Lesen Sie nachfolgend Auszüge aus seiner Rede.


Sehr geehrter Herr Bürgermeister!
Liebe Ehrengäste!
Sehr verehrte Zuhörerinnen und Zuhörer!

[…] Der Erste Weltkrieg wurde zwischen 1914 bis 1918 geführt. Er begann mit der Kriegserklärung Österreich-Ungarns an Serbien, wenig später beteiligten sich 40 Staaten am bis dahin umfassendsten Krieg der Geschichte. Etwa 17 Millionen Menschen verloren ihr Leben.

Mit der Ausrufung der Republik Deutschösterreich am 12. November 1918 war die Auseinandersetzung noch nicht zu Ende. Schon eine Woche zuvor drangen Truppen des SHS-Staats in Südkärnten ein und besetzten kurzzeitig auch Völkermarkt. Die Volksabstimmung sollte fast zwei Jahre später den Verbleib Südkärntens bei Österreich bringen. Das gelang auch dank zahlreicher Stimmen der slowenischsprachigen Volksgruppe.
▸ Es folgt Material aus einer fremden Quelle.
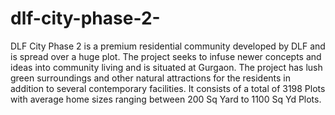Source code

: # dlf-city-phase-2-
DLF City Phase 2 is a premium residential community developed by DLF and is spread over a huge plot. The project seeks to infuse newer concepts and ideas into community living and is situated at Gurgaon. The project has lush green surroundings and other natural attractions for the residents in addition to several contemporary facilities. It consists of a total of 3198 Plots with average home sizes ranging between 200 Sq Yard to 1100 Sq Yd Plots.
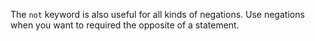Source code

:The `not` keyword is also useful for all kinds of negations. Use negations when
you want to required the opposite of a statement.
Die sogenannte „Deutsche Kärntner Landeszeitung“ mit dem Titel „Freie Stimme“ schrieb vier Tage nach der Abstimmung:

Freuen wir uns, daß der Zug der Karawanken auch in Hinkunft die ewige und unbezwingbare Grenze zwischen dem alten deutschen Kulturboden […] und dem Balkanreiche bilden wird, daß das tapfere Völkermarkt, [das] liebliche Rosen- und Jauntal, das schwer geprüfte Bleiburg und der einzig schöne Wörthersee wieder ganz uns gehören.
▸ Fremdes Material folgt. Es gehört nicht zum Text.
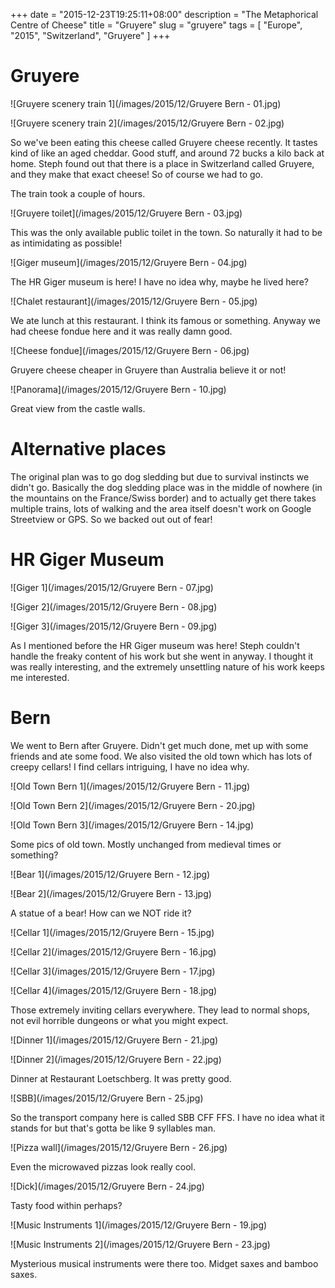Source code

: +++
date = "2015-12-23T19:25:11+08:00"
description = "The Metaphorical Centre of Cheese"
title = "Gruyere"
slug = "gruyere"
tags = [ "Europe", "2015", "Switzerland", "Gruyere" ]
+++

# Gruyere

![Gruyere scenery train 1](/images/2015/12/Gruyere Bern - 01.jpg)

![Gruyere scenery train 2](/images/2015/12/Gruyere Bern - 02.jpg)

So we've been eating this cheese called Gruyere cheese recently. It tastes kind of like an aged cheddar. Good stuff, and around 72 bucks a kilo back at home. Steph found out that there is a place in Switzerland called Gruyere, and they make that exact cheese! So of course we had to go.

The train took a couple of hours.

![Gruyere toilet](/images/2015/12/Gruyere Bern - 03.jpg)

This was the only available public toilet in the town. So naturally it had to be as intimidating as possible!

![Giger museum](/images/2015/12/Gruyere Bern - 04.jpg)

The HR Giger museum is here! I have no idea why, maybe he lived here?

![Chalet restaurant](/images/2015/12/Gruyere Bern - 05.jpg)

We ate lunch at this restaurant. I think its famous or something. Anyway we had cheese fondue here and it was really damn good.

![Cheese fondue](/images/2015/12/Gruyere Bern - 06.jpg)

Gruyere cheese cheaper in Gruyere than Australia believe it or not!


![Panorama](/images/2015/12/Gruyere Bern - 10.jpg)

Great view from the castle walls.

# Alternative places

The original plan was to go dog sledding but due to survival instincts we didn't go. Basically the dog sledding place was in the middle of nowhere (in the mountains on the France/Swiss border) and to actually get there takes multiple trains, lots of walking and the area itself doesn't work on Google Streetview or GPS. So we backed out out of fear!

# HR Giger Museum

![Giger 1](/images/2015/12/Gruyere Bern - 07.jpg)

![Giger 2](/images/2015/12/Gruyere Bern - 08.jpg)

![Giger 3](/images/2015/12/Gruyere Bern - 09.jpg)

As I mentioned before the HR Giger museum was here! Steph couldn't handle the freaky content of his work but she went in anyway. I thought it was really interesting, and the extremely unsettling nature of his work keeps me interested.

# Bern

We went to Bern after Gruyere. Didn't get much done, met up with some friends and ate some food. We also visited the old town which has lots of creepy cellars! I find cellars intriguing, I have no idea why.

![Old Town Bern 1](/images/2015/12/Gruyere Bern - 11.jpg)

![Old Town Bern 2](/images/2015/12/Gruyere Bern - 20.jpg)

![Old Town Bern 3](/images/2015/12/Gruyere Bern - 14.jpg)

Some pics of old town. Mostly unchanged from medieval times or something?

![Bear 1](/images/2015/12/Gruyere Bern - 12.jpg)

![Bear 2](/images/2015/12/Gruyere Bern - 13.jpg)

A statue of a bear! How can we NOT ride it?

![Cellar 1](/images/2015/12/Gruyere Bern - 15.jpg)

![Cellar 2](/images/2015/12/Gruyere Bern - 16.jpg)

![Cellar 3](/images/2015/12/Gruyere Bern - 17.jpg)

![Cellar 4](/images/2015/12/Gruyere Bern - 18.jpg)

Those extremely inviting cellars everywhere. They lead to normal shops, not evil horrible dungeons or what you might expect.

![Dinner 1](/images/2015/12/Gruyere Bern - 21.jpg)

![Dinner 2](/images/2015/12/Gruyere Bern - 22.jpg)

Dinner at Restaurant Loetschberg. It was pretty good.

![SBB](/images/2015/12/Gruyere Bern - 25.jpg)

So the transport company here is called SBB CFF FFS. I have no idea what it stands for but that's gotta be like 9 syllables man.

![Pizza wall](/images/2015/12/Gruyere Bern - 26.jpg)

Even the microwaved pizzas look really cool.

![Dick](/images/2015/12/Gruyere Bern - 24.jpg)

Tasty food within perhaps?

![Music Instruments 1](/images/2015/12/Gruyere Bern - 19.jpg)

![Music Instruments 2](/images/2015/12/Gruyere Bern - 23.jpg)

Mysterious musical instruments were there too. Midget saxes and bamboo saxes.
Im selben Bericht über den „Sieg der Kärntner Heimattreue“, so der Titel, heißt es aber auch: „Zurück Tschuschen! Zurück, Ihr Bedrücker, über den Loibl und Seeberg!“ – und das erinnert uns an Feindseligkeit, Gewalt und Terror, mitten in unserer Heimat. Das erinnert uns an die Ablehnung des anderen, des Nachbarn, aufgrund seiner Vorfahren, aufgrund althergebrachter Traditionen, aufgrund von Sprache. […]

Wenn ich also an diesem Tag der Volksabstimmung gedenke und hier sprechen darf, dann tue ich das in der Hoffnung, dass wir diese Zeit der Auseinandersetzung überwinden können, dass eine neue Generation, meine Generation, der kulturellen Vielfalt, der Mehrsprachigkeit im geeinten Europa und unserer Geschichte jenen Wert beimessen kann, den sie besitzen sollte.

[…] Warum ist es immer noch, fast einhundert Jahre später, so, dass es bei manchen eine bewusste Abneigung gegen die slowenische Sprache und Kultur gibt? Wieso verleugnen Menschen ihre Herkunft und vielmehr ihre Identität?

Maja Haderlap schrieb in ihrem Buch „Engel des Vergessens“ folgende Worte:

Ich gehe durch die Schule der Minderheitenfeststellung in Kärnten und begreife die Aussage der Parole, die auf den Plakaten prangt: Wähle Deutsch, wenn du kein Slowene sein willst. Das Slowenische ist also etwas Unerwünschtes im Land. Das erste Mal begreife, was mit dem Wort Zugehörigkeit gemeint sein könnte. [Anm.: Beschrieben wird die Situation der Fünfzigerjahre des 20. Jahrhunderts.]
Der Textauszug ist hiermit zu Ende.